Cuarto domingo de Cuaresma Ciclo C
Antífona de entrada
Alégrate, Jerusalén, reuníos todos los que la amáis, regocijaos los que estuvisteis tristes para que exultéis; mamaréis a sus pechos y os saciaréis de sus consuelos (cf. Is 66,10-11).
Oración colecta
Oh, Dios, que, por tu Verbo, realizas de modo admirable la reconciliación del género humano, haz que el pueblo cristiano se apresure, con fe gozosa y entrega diligente, a celebrar las próximas fiestas pascuales. Por nuestro Señor Jesucristo.
En esta oración consideramos que la humanidad, enemistada con Dios y consigo misma por haber roto su inclinación natural al bien, ha vuelto al proyecto originario para el que fue creada a través de la misión que realizó en este mundo Jesucristo, la Palabra de Dios hecha carne. Alegres por esta recuperación, elevamos nuestras plegarias al Padre, para que los cristianos pongamos todas nuestras energías en prepararnos espiritualmente para sacar los mayores frutos de la celebración de la Pascua de Resurrección.
Lectura del libro de Josué - 5,9a. 10-12
En aquellos días, dijo el Señor a Josué: «Hoy os he quitado de encima el oprobio de Egipto». Los hijos de Israel acamparon en Guilgal y celebraron allí la Pascua al atardecer del día catorce del mes, en la estepa de Jericó. Al día siguiente a la Pascua, comieron ya de los productos de la tierra: ese día, panes ácimos y espigas tostadas. Y desde ese día en que comenzaron a comer de los productos de la tierra, cesó el maná. Los hijos de Israel ya no tuvieron maná, sino que ya aquel año comieron de la cosecha de la tierra de Canaán.
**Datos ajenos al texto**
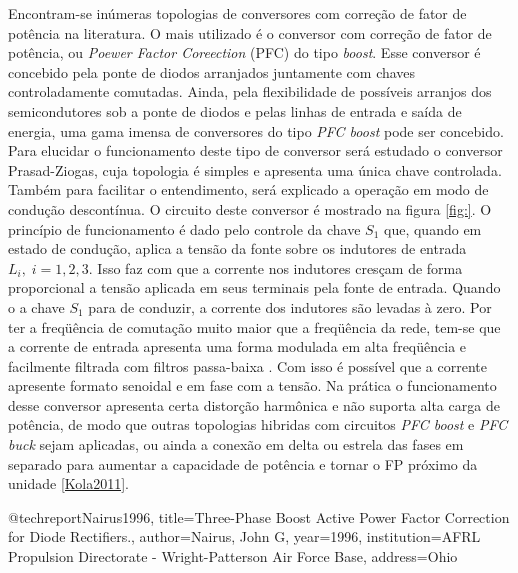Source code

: Encontram-se inúmeras topologias de conversores com correção de fator de potência na literatura. O mais utilizado é o conversor com correção de fator de potência, ou \textit{Poewer Factor Coreection} (PFC) do tipo \textit{boost}. Esse conversor é concebido pela ponte de diodos arranjados juntamente com chaves controladamente comutadas. Ainda, pela flexibilidade de possíveis arranjos dos semicondutores sob a ponte de diodos e pelas linhas de entrada e saída de energia, uma gama imensa de conversores do tipo \textit{PFC boost} pode ser concebido. Para elucidar o funcionamento deste tipo de conversor será estudado o conversor Prasad-Ziogas, cuja topologia é simples e apresenta uma única chave controlada. Também para facilitar o entendimento, será explicado a operação em modo de condução descontínua. O circuito deste conversor é mostrado na figura \ref{fig:}. O princípio de funcionamento é dado pelo controle da chave $S_1$ que, quando em estado de condução, aplica a tensão da fonte sobre os indutores de entrada $L_i,\;i=1,2,3$. Isso faz com que a corrente nos indutores cresçam de forma proporcional a tensão aplicada em seus terminais pela fonte de entrada. Quando o a chave $S_1$ para de conduzir, a corrente dos indutores são levadas à zero. Por ter a freqüência de comutação muito maior que a freqüência da rede, tem-se que a corrente de entrada apresenta uma forma modulada em alta freqüência e facilmente filtrada com filtros passa-baixa \cite{Nairus1996, Takeuchi2008}. Com isso é possível que a corrente apresente formato senoidal e em fase com a tensão. Na prática o funcionamento desse conversor apresenta certa distorção harmônica e não suporta alta carga de potência, de modo que outras topologias hibridas com circuitos \textit{PFC boost} e \textit{PFC buck} sejam aplicadas, ou ainda a conexão em delta ou estrela das fases em separado para aumentar a capacidade de potência e tornar o FP próximo da unidade \ref{Kola2011}.

@techreport{Nairus1996,
  title={Three-Phase Boost Active Power Factor Correction for Diode Rectifiers.},
  author={Nairus, John G},
  year={1996},
  institution={AFRL Propulsion Directorate - Wright-Patterson Air Force Base},
  address={Ohio}
}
Cuando Moisés muere, junto al Monte Nebó. a las puertas de la tierra de la promesa, asume el mando y la dirección del pueblo su mano derecha, Josué. Con él entra el pueblo en el país que maná leche y miel y es a él a quien van dirigidas estas palabras del Señor, que celebran la definitiva liberación de la esclavitud a la que habían estado sometidos los israelitas durante cuatrocientos años: “Hoy os he quitado de encima el oprobio de Egipto”.
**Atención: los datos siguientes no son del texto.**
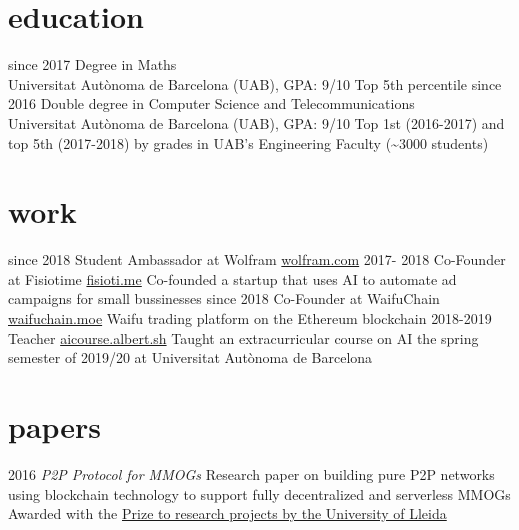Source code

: \documentclass[]{friggeri-cv}
\begin{document}
\section{education}

\begin{entrylist}
  \entry
    {since 2017}
    {Degree in Maths}
    {\\Universitat Autònoma de Barcelona (UAB), GPA: 9/10}
    {Top 5th percentile}
  \entry
    {since 2016}
    {Double degree in Computer Science and Telecommunications}
    {\\Universitat Autònoma de Barcelona (UAB), GPA: 9/10}
    {Top 1st (2016-2017) and top 5th (2017-2018) by grades in UAB’s Engineering Faculty (\textasciitilde3000 students)}
\end{entrylist}

\section{work}

\begin{entrylist}
  \entry
    {since 2018}
    {Student Ambassador at Wolfram}
    {\href{https://www.wolfram.com/}{wolfram.com}}
    {}
  \entry
    {2017- 2018}
    {Co-Founder at Fisiotime}
    {\href{http://fisioti.me}{fisioti.me}}
    {Co-founded a startup that uses AI to automate ad campaigns for small bussinesses}
  \entry
    {since 2018}
    {Co-Founder at WaifuChain}
    {\href{https://waifuchain.moe}{waifuchain.moe}}
    {Waifu trading platform on the Ethereum blockchain}
  \entry
    {2018-2019}
    {Teacher}
    {\href{https://aicourse.albert.sh}{aicourse.albert.sh}}
    {Taught an extracurricular course on AI the spring semester of 2019/20 at Universitat Autònoma de Barcelona}
\end{entrylist}

\section{papers}

\begin{entrylist}
  \entry
    {2016}
    {\emph{P2P Protocol for MMOGs}}
    {}
    {Research paper on building pure P2P networks using blockchain technology to support fully decentralized and serverless MMOGs
    \\Awarded with the \href{http://eps.blogs.udl.cat/2016/06/29/argelichrecerca/}{Prize to research projects by the University of Lleida}
    }
\end{entrylist}
\end{document}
Los hijos de Israel entraron en Palestina por la orilla oriental del Jordán y, una vez que, de forma milagrosa, atravesaron el río, armaron su primer campamento en las llanuras de Jericó, lugar que Josué llamó Guilgal. Allí celebraron la primera Pascua de la nueva etapa que se iniciaba y en ella, como en todas las celebraciones pascuales, los israelitas volvieron a recordar la liberación del poder de los egipcios, el paso milagroso del Mar Rojo y las demás intervenciones durante la etapa del desierto, hechos a los que ahora se unían las últimas intervenciones de Dios: la travesía, también milagrosa, del Jordán y la entrada en la tierra prmetida. Las dos travesías, la del Mar Rojo y la del Jordán, se entrecruzan en este momento, resumiendo en un solo acto todas las hazañas de Dios en favor de Israel. Así lo expresa el salmo 114: “¿Qué te pasa, mar, que huyes, y a ti, Jordán, que te echas atrás? Todos estos recuerdos tienen la finalidad de invitar a Israel a reconocer que todo lo que es y tiene lo ha recibido de Dios y que su única razón de ser como pueblo es el haber sido elegido para, a través de él, llevar el nombre de Dios a todos los pueblos.
Al día siguiente de esta primera celebración pascual, los israelitas, dejando atrás la dieta del desierto, comenzaron a alimentarse de los productos de la nueva tierra, en un principio de panes sin fermentar -nos recuerda la noche de la salida de Egipto- y espigas tostadas.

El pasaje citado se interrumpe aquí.